Collected data:
┄┄┄┄┄┄

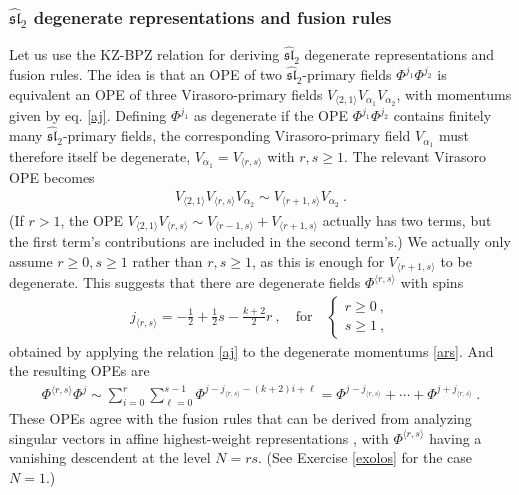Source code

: \documentclass[12pt, a4paper, notitlepage, twoside]{report}
\numberwithin{equation}{section}
\theoremstyle{break}
\begin{document}
\subsubsection{\texorpdfstring{$\widehat{\mathfrak{sl}}_2$}{sl2} degenerate representations and fusion rules}

Let us use the KZ-BPZ relation for deriving $\widehat{\mathfrak{sl}}_2$ degenerate representations and fusion rules. 
The idea is that an OPE of two $\widehat{\mathfrak{sl}}_2$-primary fields $\Phi^{j_1}\Phi^{j_2}$ is equivalent an OPE of three Virasoro-primary fields $V_{\langle 2, 1\rangle}V_{\alpha_1}V_{\alpha_2}$, with momentums given by eq. \eqref{aj}.
Defining $\Phi^{j_1}$ as degenerate if the OPE $\Phi^{j_1}\Phi^{j_2}$ contains finitely many $\widehat{\mathfrak{sl}}_2$-primary fields, the corresponding Virasoro-primary field $V_{\alpha_1}$ must therefore itself be degenerate, $V_{\alpha_1}=V_{\langle r, s\rangle}$ with $r,s\geq 1$. 
The relevant Virasoro OPE becomes 
\begin{align}
 V_{\langle 2, 1\rangle}V_{\langle r, s\rangle}V_{\alpha_2} \sim V_{\langle r+1, s\rangle}V_{\alpha_2}\ .
\end{align}
(If $r>1$, the OPE $V_{\langle 2, 1\rangle}V_{\langle r, s\rangle}\sim V_{\langle r-1, s\rangle}+ V_{\langle r+1, s\rangle}$ actually has two terms, but the first term's contributions are included in the second term's.)
We actually only assume $r\geq 0,s\geq 1$ rather than $r,s\geq 1$, as this is enough for $V_{\langle r+1, s\rangle}$ to be degenerate.
This suggests that there are degenerate fields $\Phi^{\langle r,s\rangle}$ with spins
\begin{align}
 j_{\langle r,s\rangle} = -\frac12 +\frac12 s -\frac{k+2}{2} r \ , \quad \text{for} \quad \left\{\begin{array}{l} r\geq 0\ , \\ s\geq 1\ , \end{array}\right.
 \label{jrs}
\end{align}
obtained by applying the relation \eqref{aj} to the degenerate momentums \eqref{ars}. And the resulting OPEs are
\begin{align}
 \Phi^{\langle r, s\rangle}\Phi^j \sim 
 \sum_{i=0}^r \sum_{\ell=0}^{s-1} \Phi^{j-j_{\langle r,s\rangle}-(k+2)i+\ell}
 = \Phi^{j-j_{\langle r,s\rangle}} + \cdots + \Phi^{j+j_{\langle r,s\rangle}}\ .
 \label{prspj}
\end{align}
These OPEs agree with the fusion rules that can be derived from analyzing singular vectors in affine highest-weight representations \cite{ay92}, with $\Phi^{\langle r, s\rangle}$ having a vanishing descendent at the level $N=rs$. (See Exercise \ref{exolos} for the case $N=1$.) 
\end{document}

┄┄┄┄┄┄

Only the lines that contain the string "OPEs" should be copied from the entries above.

• [REPLY TO THE TASK]:
obtained by applying the relation \eqref{aj} to the degenerate momentums \eqref{ars}. And the resulting OPEs are
These OPEs agree with the fusion rules that can be derived from analyzing singular vectors in affine highest-weight representations \cite{ay92}, with $\Phi^{\langle r, s\rangle}$ having a vanishing descendent at the level $N=rs$. (See Exercise \ref{exolos} for the case $N=1$.) 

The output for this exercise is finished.